··· Provided information ···
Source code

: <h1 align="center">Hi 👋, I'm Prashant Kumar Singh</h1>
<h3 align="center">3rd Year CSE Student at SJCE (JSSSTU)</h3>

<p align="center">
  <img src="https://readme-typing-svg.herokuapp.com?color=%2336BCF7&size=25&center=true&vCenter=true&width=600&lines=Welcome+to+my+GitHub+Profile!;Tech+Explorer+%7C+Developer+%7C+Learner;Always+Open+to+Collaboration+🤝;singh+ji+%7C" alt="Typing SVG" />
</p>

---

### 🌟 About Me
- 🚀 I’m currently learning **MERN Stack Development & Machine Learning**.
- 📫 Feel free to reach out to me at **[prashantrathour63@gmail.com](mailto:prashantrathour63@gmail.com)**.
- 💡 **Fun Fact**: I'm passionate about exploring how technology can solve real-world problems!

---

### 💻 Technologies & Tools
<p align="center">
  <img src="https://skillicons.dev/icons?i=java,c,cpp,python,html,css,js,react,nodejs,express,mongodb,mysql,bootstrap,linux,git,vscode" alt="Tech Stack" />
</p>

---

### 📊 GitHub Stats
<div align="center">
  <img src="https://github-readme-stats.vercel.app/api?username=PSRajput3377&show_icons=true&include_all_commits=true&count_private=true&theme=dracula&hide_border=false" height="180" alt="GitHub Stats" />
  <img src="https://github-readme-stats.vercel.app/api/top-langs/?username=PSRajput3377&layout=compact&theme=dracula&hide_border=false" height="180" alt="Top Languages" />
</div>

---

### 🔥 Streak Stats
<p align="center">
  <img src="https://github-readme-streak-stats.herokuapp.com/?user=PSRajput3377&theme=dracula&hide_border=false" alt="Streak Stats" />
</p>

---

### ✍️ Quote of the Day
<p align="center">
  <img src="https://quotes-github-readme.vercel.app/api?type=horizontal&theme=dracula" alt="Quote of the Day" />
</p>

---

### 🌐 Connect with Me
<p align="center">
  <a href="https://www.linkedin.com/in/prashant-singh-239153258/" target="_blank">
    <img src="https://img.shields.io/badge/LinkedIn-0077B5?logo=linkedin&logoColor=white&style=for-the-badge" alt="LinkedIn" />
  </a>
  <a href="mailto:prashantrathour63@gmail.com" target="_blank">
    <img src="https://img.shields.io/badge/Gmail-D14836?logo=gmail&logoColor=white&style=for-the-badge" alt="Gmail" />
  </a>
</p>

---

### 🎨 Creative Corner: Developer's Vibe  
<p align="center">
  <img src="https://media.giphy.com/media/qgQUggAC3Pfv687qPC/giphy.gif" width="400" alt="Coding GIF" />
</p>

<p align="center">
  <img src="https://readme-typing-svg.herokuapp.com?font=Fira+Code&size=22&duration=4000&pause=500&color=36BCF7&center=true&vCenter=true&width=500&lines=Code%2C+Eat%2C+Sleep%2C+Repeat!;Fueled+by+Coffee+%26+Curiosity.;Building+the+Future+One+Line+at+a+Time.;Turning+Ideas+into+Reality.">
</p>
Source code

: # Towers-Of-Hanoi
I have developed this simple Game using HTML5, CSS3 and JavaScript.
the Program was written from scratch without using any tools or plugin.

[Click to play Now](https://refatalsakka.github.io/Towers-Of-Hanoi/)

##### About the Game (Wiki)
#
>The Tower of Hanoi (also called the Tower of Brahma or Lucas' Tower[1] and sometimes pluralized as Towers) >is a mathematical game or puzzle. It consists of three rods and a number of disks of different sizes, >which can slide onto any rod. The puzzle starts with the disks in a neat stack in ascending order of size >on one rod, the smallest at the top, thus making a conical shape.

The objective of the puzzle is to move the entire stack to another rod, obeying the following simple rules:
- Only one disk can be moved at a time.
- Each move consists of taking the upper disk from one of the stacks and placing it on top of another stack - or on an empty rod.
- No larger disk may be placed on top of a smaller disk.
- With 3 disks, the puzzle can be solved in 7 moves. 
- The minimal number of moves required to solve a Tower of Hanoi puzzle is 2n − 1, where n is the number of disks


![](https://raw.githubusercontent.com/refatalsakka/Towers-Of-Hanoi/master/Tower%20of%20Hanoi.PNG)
···
··· Provided information ···
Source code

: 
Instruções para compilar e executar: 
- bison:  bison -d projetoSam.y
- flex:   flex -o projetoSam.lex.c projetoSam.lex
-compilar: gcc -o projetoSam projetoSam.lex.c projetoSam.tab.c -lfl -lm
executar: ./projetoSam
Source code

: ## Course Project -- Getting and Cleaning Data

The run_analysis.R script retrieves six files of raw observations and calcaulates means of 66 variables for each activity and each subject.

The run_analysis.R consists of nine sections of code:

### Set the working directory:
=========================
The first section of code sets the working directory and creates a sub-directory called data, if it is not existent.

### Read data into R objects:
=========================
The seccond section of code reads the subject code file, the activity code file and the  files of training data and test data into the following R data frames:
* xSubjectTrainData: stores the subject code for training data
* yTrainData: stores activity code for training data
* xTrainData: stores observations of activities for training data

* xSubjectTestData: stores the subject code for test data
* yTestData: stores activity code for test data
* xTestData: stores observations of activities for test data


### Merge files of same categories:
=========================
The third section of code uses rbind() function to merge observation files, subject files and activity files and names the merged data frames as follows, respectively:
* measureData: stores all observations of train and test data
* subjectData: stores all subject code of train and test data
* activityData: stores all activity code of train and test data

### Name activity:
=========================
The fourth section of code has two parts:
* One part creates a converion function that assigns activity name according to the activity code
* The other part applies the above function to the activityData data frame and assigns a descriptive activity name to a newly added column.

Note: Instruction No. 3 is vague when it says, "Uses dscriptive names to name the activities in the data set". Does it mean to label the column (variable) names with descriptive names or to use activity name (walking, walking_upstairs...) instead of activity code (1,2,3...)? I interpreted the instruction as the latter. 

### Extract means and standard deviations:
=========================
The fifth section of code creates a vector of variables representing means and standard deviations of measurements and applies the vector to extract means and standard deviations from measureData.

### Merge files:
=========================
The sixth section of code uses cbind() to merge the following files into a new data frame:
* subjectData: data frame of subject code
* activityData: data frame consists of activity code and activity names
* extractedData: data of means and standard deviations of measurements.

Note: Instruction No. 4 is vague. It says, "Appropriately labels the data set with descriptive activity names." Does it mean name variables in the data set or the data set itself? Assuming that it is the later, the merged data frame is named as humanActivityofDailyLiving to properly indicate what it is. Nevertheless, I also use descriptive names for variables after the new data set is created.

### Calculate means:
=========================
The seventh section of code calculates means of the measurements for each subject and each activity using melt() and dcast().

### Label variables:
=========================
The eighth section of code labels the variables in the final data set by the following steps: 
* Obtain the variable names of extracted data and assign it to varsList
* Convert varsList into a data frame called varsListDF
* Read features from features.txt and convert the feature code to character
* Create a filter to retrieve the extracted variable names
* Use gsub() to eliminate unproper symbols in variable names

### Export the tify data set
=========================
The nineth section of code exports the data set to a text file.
···
··· Provided information ···
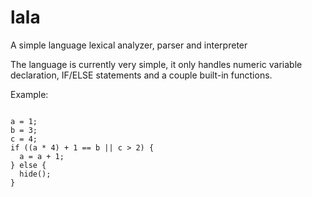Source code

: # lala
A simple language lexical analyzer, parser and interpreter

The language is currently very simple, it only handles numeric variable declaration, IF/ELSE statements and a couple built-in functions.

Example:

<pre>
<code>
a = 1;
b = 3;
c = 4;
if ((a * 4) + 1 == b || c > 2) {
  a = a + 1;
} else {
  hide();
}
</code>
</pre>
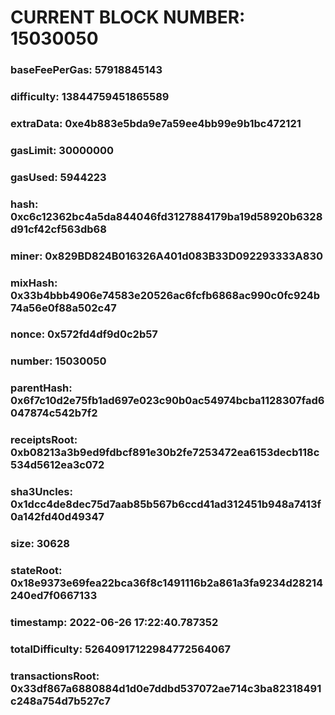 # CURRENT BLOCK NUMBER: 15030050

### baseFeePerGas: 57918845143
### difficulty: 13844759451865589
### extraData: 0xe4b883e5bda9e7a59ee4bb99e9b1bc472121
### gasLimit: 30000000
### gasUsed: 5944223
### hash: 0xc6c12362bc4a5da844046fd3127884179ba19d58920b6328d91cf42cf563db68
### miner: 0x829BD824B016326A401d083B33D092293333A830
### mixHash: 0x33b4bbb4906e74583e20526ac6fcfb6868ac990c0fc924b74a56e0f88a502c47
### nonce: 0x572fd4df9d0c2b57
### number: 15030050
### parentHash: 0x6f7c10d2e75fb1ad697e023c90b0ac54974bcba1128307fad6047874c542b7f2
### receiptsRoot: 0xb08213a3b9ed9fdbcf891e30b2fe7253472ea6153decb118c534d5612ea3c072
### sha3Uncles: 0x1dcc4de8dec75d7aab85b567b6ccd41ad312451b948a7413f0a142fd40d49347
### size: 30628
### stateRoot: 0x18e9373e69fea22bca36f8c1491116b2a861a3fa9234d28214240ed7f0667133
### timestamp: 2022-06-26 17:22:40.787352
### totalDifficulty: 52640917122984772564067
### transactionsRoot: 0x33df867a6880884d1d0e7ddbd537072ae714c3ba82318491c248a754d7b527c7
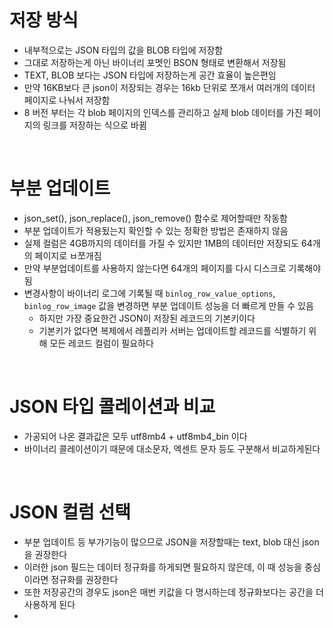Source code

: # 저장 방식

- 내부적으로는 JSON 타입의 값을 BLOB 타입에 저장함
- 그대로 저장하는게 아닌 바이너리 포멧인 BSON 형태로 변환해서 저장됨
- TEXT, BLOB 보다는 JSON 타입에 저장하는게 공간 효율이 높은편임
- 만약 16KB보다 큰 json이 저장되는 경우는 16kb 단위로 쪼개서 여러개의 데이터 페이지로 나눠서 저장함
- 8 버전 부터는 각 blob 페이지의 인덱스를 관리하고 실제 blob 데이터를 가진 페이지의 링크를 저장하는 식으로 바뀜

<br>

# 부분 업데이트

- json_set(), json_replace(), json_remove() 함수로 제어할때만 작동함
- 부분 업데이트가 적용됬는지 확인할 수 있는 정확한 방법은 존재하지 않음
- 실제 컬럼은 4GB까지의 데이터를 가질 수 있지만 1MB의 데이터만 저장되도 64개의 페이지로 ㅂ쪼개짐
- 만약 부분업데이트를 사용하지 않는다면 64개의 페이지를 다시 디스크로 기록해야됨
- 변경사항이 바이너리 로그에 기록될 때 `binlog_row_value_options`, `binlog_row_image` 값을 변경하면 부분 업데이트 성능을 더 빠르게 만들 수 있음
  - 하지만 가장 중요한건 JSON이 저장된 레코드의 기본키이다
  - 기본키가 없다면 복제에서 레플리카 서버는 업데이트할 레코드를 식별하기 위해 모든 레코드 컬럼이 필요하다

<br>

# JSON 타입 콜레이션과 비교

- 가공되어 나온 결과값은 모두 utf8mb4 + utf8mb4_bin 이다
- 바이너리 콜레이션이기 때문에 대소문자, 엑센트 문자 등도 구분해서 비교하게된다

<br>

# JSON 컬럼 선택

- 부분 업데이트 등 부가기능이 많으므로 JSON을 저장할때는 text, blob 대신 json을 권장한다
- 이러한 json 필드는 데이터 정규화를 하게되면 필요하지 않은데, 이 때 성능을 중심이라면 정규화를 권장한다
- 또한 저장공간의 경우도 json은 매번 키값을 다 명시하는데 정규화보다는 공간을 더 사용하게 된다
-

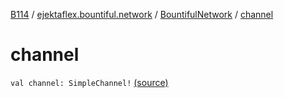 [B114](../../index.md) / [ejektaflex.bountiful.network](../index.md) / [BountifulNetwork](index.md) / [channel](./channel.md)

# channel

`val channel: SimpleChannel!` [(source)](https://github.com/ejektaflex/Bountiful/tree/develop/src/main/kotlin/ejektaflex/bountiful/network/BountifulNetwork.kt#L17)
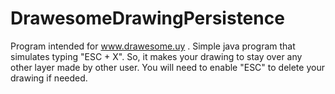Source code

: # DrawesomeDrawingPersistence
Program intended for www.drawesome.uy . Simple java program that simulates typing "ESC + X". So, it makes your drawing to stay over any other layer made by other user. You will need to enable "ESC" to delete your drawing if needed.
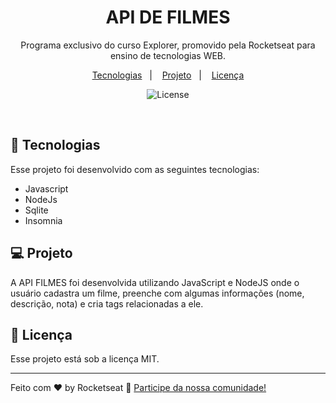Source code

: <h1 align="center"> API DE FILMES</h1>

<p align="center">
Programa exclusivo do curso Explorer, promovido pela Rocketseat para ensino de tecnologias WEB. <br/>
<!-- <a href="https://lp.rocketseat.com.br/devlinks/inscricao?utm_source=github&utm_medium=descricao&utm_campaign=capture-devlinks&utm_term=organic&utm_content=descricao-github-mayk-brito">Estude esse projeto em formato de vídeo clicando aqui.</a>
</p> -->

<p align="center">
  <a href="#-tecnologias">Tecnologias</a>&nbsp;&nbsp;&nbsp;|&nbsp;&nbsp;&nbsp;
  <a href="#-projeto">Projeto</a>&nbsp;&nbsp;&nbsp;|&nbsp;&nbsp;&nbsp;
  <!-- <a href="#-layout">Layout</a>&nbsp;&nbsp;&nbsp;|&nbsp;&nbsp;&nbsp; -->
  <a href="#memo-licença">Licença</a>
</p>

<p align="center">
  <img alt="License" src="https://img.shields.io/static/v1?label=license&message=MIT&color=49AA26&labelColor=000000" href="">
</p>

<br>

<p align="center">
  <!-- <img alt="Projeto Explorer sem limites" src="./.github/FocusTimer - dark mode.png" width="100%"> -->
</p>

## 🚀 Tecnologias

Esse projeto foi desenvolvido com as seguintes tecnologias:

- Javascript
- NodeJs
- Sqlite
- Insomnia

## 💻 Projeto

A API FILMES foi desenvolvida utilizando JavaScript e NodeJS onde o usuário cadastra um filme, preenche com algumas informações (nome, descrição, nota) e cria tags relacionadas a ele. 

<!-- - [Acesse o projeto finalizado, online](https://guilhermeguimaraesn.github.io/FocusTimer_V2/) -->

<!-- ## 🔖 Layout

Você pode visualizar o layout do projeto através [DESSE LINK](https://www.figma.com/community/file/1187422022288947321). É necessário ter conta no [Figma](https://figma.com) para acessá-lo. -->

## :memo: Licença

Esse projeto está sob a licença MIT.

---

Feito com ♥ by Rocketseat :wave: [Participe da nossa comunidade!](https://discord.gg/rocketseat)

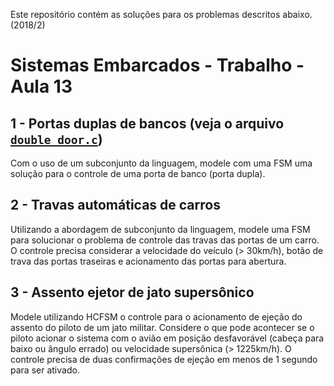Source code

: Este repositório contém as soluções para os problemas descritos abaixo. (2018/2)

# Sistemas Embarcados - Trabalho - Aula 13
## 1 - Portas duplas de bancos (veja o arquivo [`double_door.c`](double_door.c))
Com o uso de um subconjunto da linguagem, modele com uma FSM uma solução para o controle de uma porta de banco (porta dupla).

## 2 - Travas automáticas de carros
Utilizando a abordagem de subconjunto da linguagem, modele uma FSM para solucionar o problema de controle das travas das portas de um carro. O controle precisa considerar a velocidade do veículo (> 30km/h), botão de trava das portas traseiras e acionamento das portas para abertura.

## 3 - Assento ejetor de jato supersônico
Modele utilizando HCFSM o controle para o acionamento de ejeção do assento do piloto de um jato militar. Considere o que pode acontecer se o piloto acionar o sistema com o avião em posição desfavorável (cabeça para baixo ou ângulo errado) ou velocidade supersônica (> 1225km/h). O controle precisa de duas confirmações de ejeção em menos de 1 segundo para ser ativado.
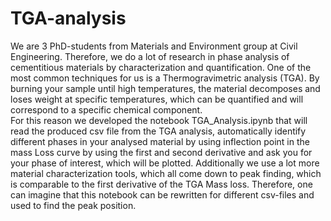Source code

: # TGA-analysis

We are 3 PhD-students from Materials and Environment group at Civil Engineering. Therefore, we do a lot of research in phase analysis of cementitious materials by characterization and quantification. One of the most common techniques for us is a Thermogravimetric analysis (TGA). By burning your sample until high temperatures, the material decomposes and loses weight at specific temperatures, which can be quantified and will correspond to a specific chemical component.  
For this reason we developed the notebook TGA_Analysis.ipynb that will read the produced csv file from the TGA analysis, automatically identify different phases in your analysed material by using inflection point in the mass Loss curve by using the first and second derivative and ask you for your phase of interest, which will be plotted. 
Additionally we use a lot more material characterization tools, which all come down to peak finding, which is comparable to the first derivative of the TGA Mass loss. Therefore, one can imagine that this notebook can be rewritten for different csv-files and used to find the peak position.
···
Directions for this task: Match on "저장하는게": copy every line in the records that has it.

Answer section:
- 그대로 저장하는게 아닌 바이너리 포멧인 BSON 형태로 변환해서 저장됨
- TEXT, BLOB 보다는 JSON 타입에 저장하는게 공간 효율이 높은편임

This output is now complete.